Hedge Funds See Fifth Consecutive Month Of Net Allocations

By Mani
Updated on

Hedge funds witnessed the fifth consecutive month of net allocations in May, despite global markets experiencing mixed returns.

According to Eurekahedge, May saw the seventh consecutive month of positive returns, posting year-to-date returns of  3.89 percent. The total asset flows for 2013 currently stand at US $50 billion with total size of the industry pegged at US $1.87 trillion.

Despite the MSCI World Index down by 0.45 percent in May, the Eurekahedge Hedge Fund Index was up 0.20 percent. The following table depicts returns posted by the Main Eurekahedge indices:

Eurekahedge main indices

Eurekahedge is currently tracking almost 500 funds. These funds have delivered more than 15 percent year-to-date and 250 funds that are up by over 20 percent year-to-date.

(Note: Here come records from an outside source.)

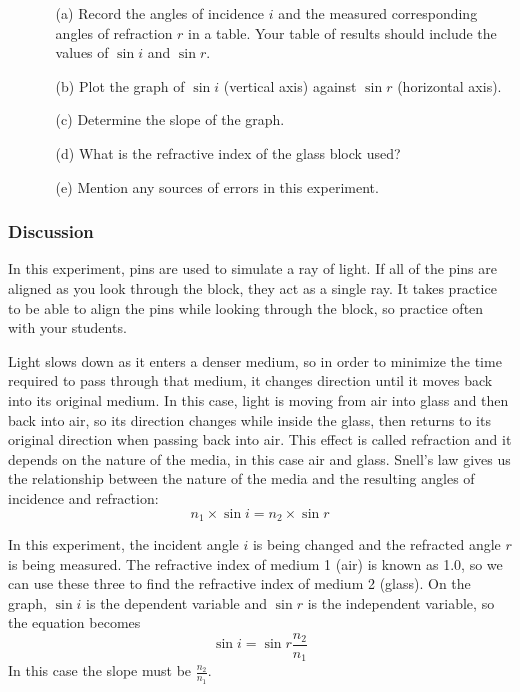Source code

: \begin{enumerate}
\item[]
\begin{enumerate}
\item[(a)]{Record the angles of incidence $i$ and the measured corresponding angles of
refraction $r$ in a table. Your table of results should include the values of
$\sin{i}$ and $\sin{r}$.}
\item[(b)]{Plot the graph of $\sin{i}$ (vertical axis) against $\sin{r}$ (horizontal axis).}
\item[(c)]{Determine the slope of the graph.}
\item[(d)]{What is the refractive index of the glass block used?}
\item[(e)]{Mention any sources of errors in this experiment.}
\end{enumerate}
\end{enumerate}

\subsubsection{Discussion}

In this experiment, pins are used to simulate a ray of light. If all of the pins are
aligned as you look through the block, they act as a single ray. It takes practice to be able
to align the pins while looking through the block, so practice often with your students.

Light slows down as it enters a denser medium, so in order to minimize the time
required to pass through that medium, it changes direction until it moves back into its
original medium. In this case, light is moving from air into glass and then back into air,
so its direction changes while inside the glass, then returns to its original direction when
passing back into air. This effect is called refraction and it depends on the nature of the
media, in this case air and glass. Snell’s law gives us the relationship between the nature
of the media and the resulting angles of incidence and refraction:
$$n_1 \times \sin{i} = n_2 \times \sin{r}$$

In this experiment, the incident angle $i$ is being changed and the refracted angle $r$
is being measured. The refractive index of medium 1 (air) is known as 1.0, so we can use
these three to find the refractive index of medium 2 (glass). On the graph, $\sin{i}$ is the
dependent variable and $\sin{r}$ is the independent variable, so the equation becomes
$$\sin{i} = \sin{r} \frac{n_2}{n_1}$$
In this case the slope must be $\frac{n_2}{n_1}$.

The month of May began on a good note with a positive flow of economic data emanating from the U.S., resulting in rallies in global equity markets. North America’s indices reached all-time highs. The U.S. dollar also appreciated against several major currencies with the U.S. dollar crossing the crucial 100-mark against the Japanese yen. However the positive sentiment got punctured with poor manufacturing numbers reported by China and rumors spread on a possible withdrawal of the U.S. Federal Reserve’s stimulus program.

Asia Ex-Japan Hedge Funds Outperform

Asia ex-Japan hedge funds outperformed underlying markets for three consecutive months. These funds were up 3.26 percent since the end of February.

As reported earlier, the HFRX Multi-Emerging Market Index provided a 5.9 percent return through April, with Asia hedge funds posting strong performance, Chinese funds generated 8.8 percent return, while Korean funds were up by 10 percent and Asia ex-Japan funds generated 8.1 percent return.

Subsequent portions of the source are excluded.